No, among the 9 acres of items on display, the museum selected for its likeness a generator trucked away from Spokane more than 30 years ago.

The generator, substantial, if not massive in it’s own right, is attached to turbine No. 4 removed from the Monroe Street Dam in 1990. It would have been scrapped like the other four turbines in the dam, but for multiple strokes of luck.

Since 1992, it has been one of the main exhibits on electrical generation at the museum in Dearborn.

“That’s a great example, if you will, of a connection that was made that allowed the institution to tell the story in a convincing and really powerful way and preserve a piece of equipment,” said J. Marc Greuther, vice president of historical resources and chief curator of the Henry Ford Museum, who worked on the project readying the turbine for display in the museum.

By the late 1980s, Washington Water Power, now Avista, determined that the dam’s powerhouse built in 1889, which was just east of the Monroe Street Bridge, was deteriorating, and the turbines inside it were obsolete and not worth maintaining.

“We decided to redevelop the project, which at the end of the day meant razing the existing building and everything in it and putting in a new powerhouse which is substantially underground,” said Steve Wenke who was Washington Water Power’s project manager for the removal of the turbines and powerhouse of the Monroe Street Dam.

The outcome of the project: “We basically replaced five units with one unit and tripled the output.”

Company officials advertised the old turbines in trade publications as free for the taking, Wenke said, not expecting any bites.

Meanwhile, in Dearborn John Bowtich of the Henry Ford Museum was contemplating a vast change to the museum that would celebrate American innovation.

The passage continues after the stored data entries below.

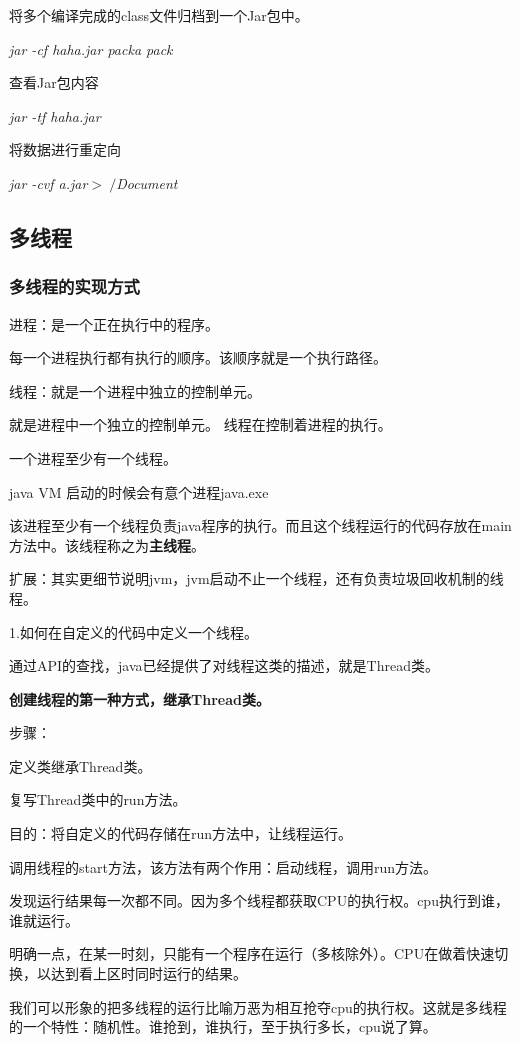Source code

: \documentclass[UTF8]{ctexart}
\begin{document}
\textbullet 将多个编译完成的class文件归档到一个Jar包中。

\textit{jar -cf haha.jar packa pack}

\textbullet 查看Jar包内容

\textit{jar -tf haha.jar}

\textbullet 将数据进行重定向

\textit{jar -cvf a.jar$>~/$Document}

\subsection{多线程}
\subsubsection{多线程的实现方式}
进程：是一个正在执行中的程序。

\qquad 每一个进程执行都有执行的顺序。该顺序就是一个执行路径。

线程：就是一个进程中独立的控制单元。

\qquad 就是进程中一个独立的控制单元。
线程在控制着进程的执行。

一个进程至少有一个线程。

java VM 启动的时候会有意个进程java.exe

该进程至少有一个线程负责java程序的执行。而且这个线程运行的代码存放在main方法中。该线程称之为\textbf{主线程}。

扩展：其实更细节说明jvm，jvm启动不止一个线程，还有负责垃圾回收机制的线程。

1.如何在自定义的代码中定义一个线程。

通过API的查找，java已经提供了对线程这类的描述，就是Thread类。

\textbf{创建线程的第一种方式，继承Thread类。}

步骤：

\textbullet 定义类继承Thread类。

\textbullet 复写Thread类中的run方法。
	
\qquad 目的：将自定义的代码存储在run方法中，让线程运行。

\textbullet 调用线程的start方法，该方法有两个作用：启动线程，调用run方法。

发现运行结果每一次都不同。因为多个线程都获取CPU的执行权。cpu执行到谁，谁就运行。

明确一点，在某一时刻，只能有一个程序在运行（多核除外）。CPU在做着快速切换，以达到看上区时同时运行的结果。

我们可以形象的把多线程的运行比喻万恶为相互抢夺cpu的执行权。这就是多线程的一个特性：随机性。谁抢到，谁执行，至于执行多长，cpu说了算。
\end{document}
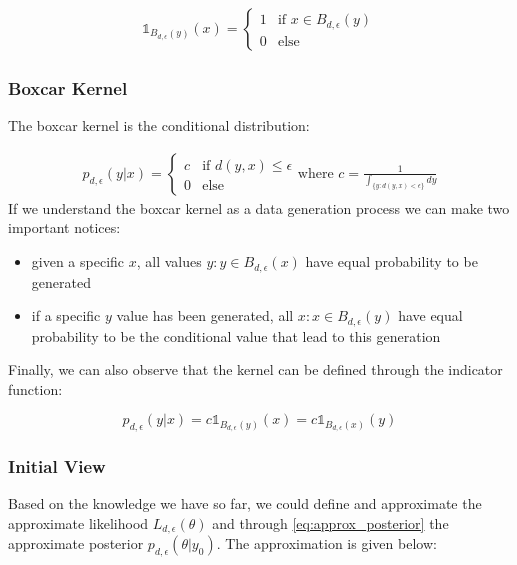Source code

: \documentclass[11pt,twoside]{article}
\numberwithin{Theorem}{section}
\numberwithin{Definition}{section}
\numberwithin{Lemma}{section}
\numberwithin{Algorithm}{section}
\numberwithin{equation}{section}
\begin{document}
\begin{gather}
  \mathbb{1}_{B_{d,\epsilon}(y)}(x) = \left\{
	\begin{array}{ll}
		1 & \mbox{if } x \in B_{d,\epsilon}(y) \\
		0 & \mbox{else } 
	\end{array} \right. \end{gather}

\subsubsection*{Boxcar Kernel}

The boxcar kernel is the conditional distribution:

\begin{gather}
  p_{d,\epsilon}(y|x) = \left\{
	\begin{array}{ll}
		c  & \mbox{if } d(y,x) \leq \epsilon \\
		0 & \mbox{else } 
	\end{array}
  \right. \text{where } c = \frac{1}{\int_{ \{ y: d(y,x) < \epsilon\}} dy}
\end{gather}
%
If we understand the boxcar kernel as a data generation process we can make two important notices:

\begin{itemize}
\item given a specific $x$, all values $y: y \in B_{d,\epsilon}(x)$ have equal probability to be generated
  \item if a specific $y$ value has been generated, all $x: x \in B_{d,\epsilon}(y)$ have equal probability to be the conditional value that lead to this generation
  \end{itemize}
%
Finally, we can also observe that the kernel can be defined through the indicator function:

\begin{equation}
  p_{d,\epsilon}(y|x) = c \mathbb{1}_{B_{d,\epsilon}(y)}(x) = c \mathbb{1}_{B_{d,\epsilon}(x)}(y)
\end{equation}

\subsubsection*{Initial View}

Based on the knowledge we have so far, we could define and approximate the approximate likelihood $L_{d,\epsilon}(\theta)$ and through \ref{eq:approx_posterior} the approximate posterior $p_{d, \epsilon}(\theta|y_0)$. The approximation is given below:
\end{document}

The museum had a vast collection on steam power. But Bowtich didn’t believe the exhibit led most visitors to a greater understanding of electricity or even steam power.

“It was like an overly encyclopedic perspective on steam power,” Greuther said. “If you didn’t know what a steam engine was, here’s like hundreds of them, you know?”

Bowtich wanted to transform the exhibit on power to diversify it and make it more understandable and welcoming to visitors.

It was around this time that he saw in a publication of the Society for Industrial Archaeology a notice from Washington Water Power.

“And in a newsletter in spring of 1990 he saw this, it was on the back of the newsletter: ‘free water turbines,’ ” Greuther recalled.

Wenke and others at Washington Water Power were shocked they got a bite, but they took pride in salvaging a piece of Spokane history.

The turbine was newer than the first three turbines and was installed in the dam in 1903, when the dam was expanded to provide electricity to mines in North Idaho. The turbine originally had its own penstock – a tube that took water from the river to send through the turbine. But penstocks for all the turbines had been combined by the time the turbines were replaced.

Turbine No. 4 was selected mostly because it was in the best condition, Wenke said.

Coincidentally, the Henry Ford Museum already had a generator from the Bunker Hill and Sullivan mine in Kellogg from the late 1800s, a time before electricity for the mine came from Spokane. That generator is now on display with the Spokane turbine as an example of how the power to transport electricity led to vast changes in the early 1900s.

Washington Water Power agreed to load the turbine on the trucks that transported the turbine over the Rockies to Michigan in 1991, Greuther said.

“So, it’s a bit like the free kitten,” Greuther said. “I mean, it’s one thing to get it, and then all the fun starts.”

Greuther worked at the museum at the time and was called in to help with some of the restoration, in particular to deal with rusting and deterioration.

But simply restoring it wouldn’t make it a great object for museum display. Museum officials needed to open it up enough for people to see inside.